Figure 1 shows that the intergenerational mobility estimate varies from about 0.7 in cohorts born around 1650 to about 0.4 for cohorts born in the early 19th century. In other words, a 10 percentage point higher status of the father translates to a 7 percentage point higher status of the son around the year 1650, but two centuries later, the same parental advantage corresponds to a smaller boost of just over half of what it was, at 4 percentage points. In my paper, I detail how the trends are unlikely to be an artefact of variation in data quality or selection.
The changes correspond to a substantially higher level of mobility in the 19th century compared to the 17th century in this part of China. The timing of the trends corroborates what historians of China have called “the most striking development with respect to mobility” in 18th-century China: the eradication of hereditary class barriers across Chinese society (Mann 1991).
It is also apparent from Figure 1 that during much of the sample period, the level of intergenerational mobility is estimated with a regression coefficient indicating substantial mobility, that is, well below one. When the coefficient is constrained to be the same for all birth cohorts, the estimate is 0.53. This turns out to be within the range of results for certain parts of 19th-century Sweden (Lindahl et al. 2015).

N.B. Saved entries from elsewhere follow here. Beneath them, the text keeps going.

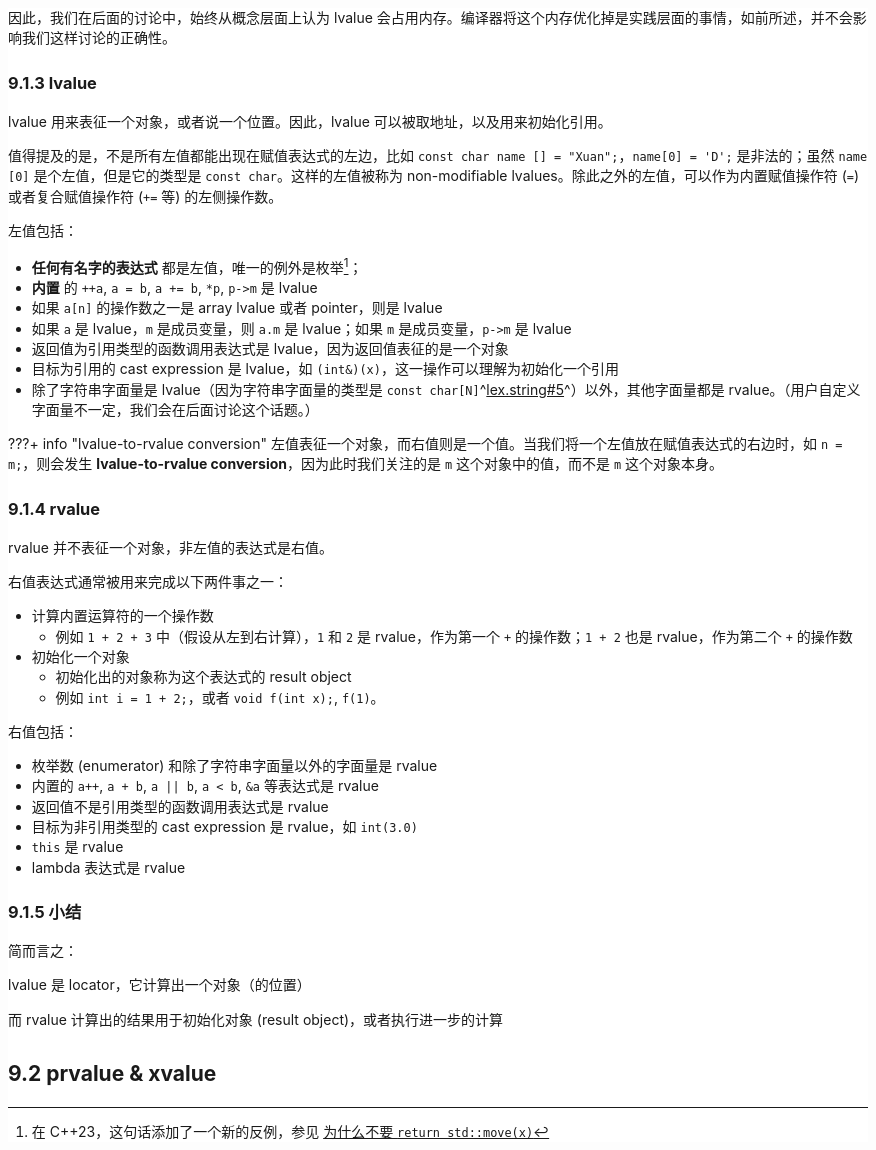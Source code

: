因此，我们在后面的讨论中，始终从概念层面上认为 lvalue 会占用内存。编译器将这个内存优化掉是实践层面的事情，如前所述，并不会影响我们这样讨论的正确性。

### 9.1.3 lvalue

lvalue 用来表征一个对象，或者说一个位置。因此，lvalue 可以被取地址，以及用来初始化引用。

值得提及的是，不是所有左值都能出现在赋值表达式的左边，比如 `const char name [] = "Xuan";`，`name[0] = 'D';` 是非法的；虽然 `name[0]` 是个左值，但是它的类型是 `const char`。这样的左值被称为 non-modifiable lvalues。除此之外的左值，可以作为内置赋值操作符 (`=`) 或者复合赋值操作符 (`+=` 等) 的左侧操作数。

左值包括：

- **任何有名字的表达式** 都是左值，唯一的例外是枚举[^move-eligible]；
- **内置** 的 `++a`, `a = b`, `a += b`, `*p`, `p->m` 是 lvalue
- 如果 `a[n]` 的操作数之一是 array lvalue 或者 pointer，则是 lvalue
- 如果 `a` 是 lvalue，`m` 是成员变量，则 `a.m` 是 lvalue；如果 `m` 是成员变量，`p->m` 是 lvalue
- 返回值为引用类型的函数调用表达式是 lvalue，因为返回值表征的是一个对象
- 目标为引用的 cast expression 是 lvalue，如 `(int&)(x)`，这一操作可以理解为初始化一个引用
- 除了字符串字面量是 lvalue（因为字符串字面量的类型是 `const char[N]`^[lex.string#5](https://timsong-cpp.github.io/cppwp/n4868/lex.string#5)^）以外，其他字面量都是 rvalue。（用户自定义字面量不一定，我们会在后面讨论这个话题。）

???+ info "lvalue-to-rvalue conversion"
    左值表征一个对象，而右值则是一个值。当我们将一个左值放在赋值表达式的右边时，如 `n = m;`，则会发生 **lvalue-to-rvalue conversion**，因为此时我们关注的是 `m` 这个对象中的值，而不是 `m` 这个对象本身。

### 9.1.4 rvalue

rvalue 并不表征一个对象，非左值的表达式是右值。

右值表达式通常被用来完成以下两件事之一：

- 计算内置运算符的一个操作数
    - 例如 `1 + 2 + 3` 中（假设从左到右计算），`1` 和 `2` 是 rvalue，作为第一个 `+` 的操作数；`1 + 2` 也是 rvalue，作为第二个 `+` 的操作数
- 初始化一个对象
    - 初始化出的对象称为这个表达式的 result object
    - 例如 `int i = 1 + 2;`，或者 `void f(int x);`, `f(1)`。

右值包括：

- 枚举数 (enumerator) 和除了字符串字面量以外的字面量是 rvalue
- 内置的 `a++`, `a + b`, `a || b`, `a < b`, `&a` 等表达式是 rvalue
- 返回值不是引用类型的函数调用表达式是 rvalue
- 目标为非引用类型的 cast expression 是 rvalue，如 `int(3.0)`
- `this` 是 rvalue
- lambda 表达式是 rvalue

### 9.1.5 小结

简而言之：

lvalue 是 locator，它计算出一个对象（的位置）

而 rvalue 计算出的结果用于初始化对象 (result object)，或者执行进一步的计算

## 9.2 prvalue & xvalue


[^move-eligible]: 在 C++23，这句话添加了一个新的反例，参见 [为什么不要 `return std::move(x)`](#return_std_move)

Another important question concerns the relationship between social mobility and inequality. Because a society’s level of mobility quantifies the advantage that children of rich parents have over the children of poor parents, one might think of social persistence as the dynamic, generation-to-generation counterpart of a society’s cross-sectional inequality.

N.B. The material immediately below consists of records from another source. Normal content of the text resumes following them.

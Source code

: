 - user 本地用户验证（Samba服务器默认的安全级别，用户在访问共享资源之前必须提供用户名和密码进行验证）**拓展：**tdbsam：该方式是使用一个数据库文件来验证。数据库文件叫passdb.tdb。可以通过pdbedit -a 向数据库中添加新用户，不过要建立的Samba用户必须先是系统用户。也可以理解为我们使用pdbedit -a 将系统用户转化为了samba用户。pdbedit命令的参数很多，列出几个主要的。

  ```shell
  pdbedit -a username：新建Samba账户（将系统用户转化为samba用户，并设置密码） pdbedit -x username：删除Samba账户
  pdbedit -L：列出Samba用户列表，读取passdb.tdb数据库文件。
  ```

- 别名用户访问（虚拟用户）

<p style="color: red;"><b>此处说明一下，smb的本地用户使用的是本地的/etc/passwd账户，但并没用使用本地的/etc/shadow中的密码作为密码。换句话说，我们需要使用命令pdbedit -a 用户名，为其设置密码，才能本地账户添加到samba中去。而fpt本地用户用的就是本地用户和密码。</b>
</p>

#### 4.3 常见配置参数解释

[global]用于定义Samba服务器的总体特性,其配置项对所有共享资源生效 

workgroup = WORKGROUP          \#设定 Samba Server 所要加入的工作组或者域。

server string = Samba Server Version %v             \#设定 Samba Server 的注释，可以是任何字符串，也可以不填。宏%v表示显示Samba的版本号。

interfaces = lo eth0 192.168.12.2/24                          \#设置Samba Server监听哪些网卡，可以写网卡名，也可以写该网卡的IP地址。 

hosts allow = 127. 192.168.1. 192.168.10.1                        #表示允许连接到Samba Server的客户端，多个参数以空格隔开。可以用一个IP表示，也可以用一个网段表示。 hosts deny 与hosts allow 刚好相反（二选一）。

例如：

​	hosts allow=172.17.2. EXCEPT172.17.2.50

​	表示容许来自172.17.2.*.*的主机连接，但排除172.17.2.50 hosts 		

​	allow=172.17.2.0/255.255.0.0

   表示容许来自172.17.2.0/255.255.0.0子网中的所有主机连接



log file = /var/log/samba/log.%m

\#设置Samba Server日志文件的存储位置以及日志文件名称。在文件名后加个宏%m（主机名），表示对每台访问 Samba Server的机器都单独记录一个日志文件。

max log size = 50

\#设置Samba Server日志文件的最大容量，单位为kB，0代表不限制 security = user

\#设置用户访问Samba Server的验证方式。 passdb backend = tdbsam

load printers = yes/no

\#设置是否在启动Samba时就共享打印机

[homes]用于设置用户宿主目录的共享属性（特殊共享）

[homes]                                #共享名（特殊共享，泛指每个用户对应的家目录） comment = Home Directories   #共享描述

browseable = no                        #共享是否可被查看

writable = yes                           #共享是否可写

Well-known models of parental investment, such as those proposed by Becker and Tomes (1986), predict that high inequality results in low social mobility. For intuition, suppose that career advancement depends on passing a key exam (such as China’s civil service exam, the keju), which requires investment by the parents to train the young. Consider a scenario of maximal inequality with a Gini coefficient of 1 – where, for example, 1% of society owns all the wealth while the remaining 99% merely subsists – then only wealthy families can afford to prepare their children for career advancement. As a result, only the wealthy can succeed, and consequently, inequality is perpetuated.
The question of whether societies with high cross-sectional inequality tend to have low social mobility has been discussed as the so-called Great Gatsby curve question (Krueger 2012), and cross-country data for advanced countries during the 20th century confirms such a relationship (Corak 2013). As in other cross-country analyses, a difficulty in interpreting this result is that countries differ in other ways that might potentially be correlated with the ‘low mobility to high inequality’ relationship of this Great Gatsby curve. To address this problem, I present time-series evidence on the relationship between inequality and mobility from the 14th to the 19th century (Figure 2).
Figure 2 Social mobility and inequality: Great Gatsby in the time series
Note: Shown are βc and the Theil index of status in the father generation for 12 birth cohorts. Earliest son’s birth is 1330.
Figure 2 shows that social mobility for birth cohorts characterised by high inequality tends to be low, and vice versa. The correlation between the intergenerational coefficient and the measure of inequality is 0.77. This provides evidence that the mobility-inequality relationship of the Great Gatsby curve holds even when potentially confounding factors in a cross-country analysis are eliminated.
In sum, the study of historic samples using actual links between family members shows that over the long run: (1) intergenerational mobility was not necessarily low, (2) it can evolve over time, and (3) mobility is inversely correlated with inequality in a society.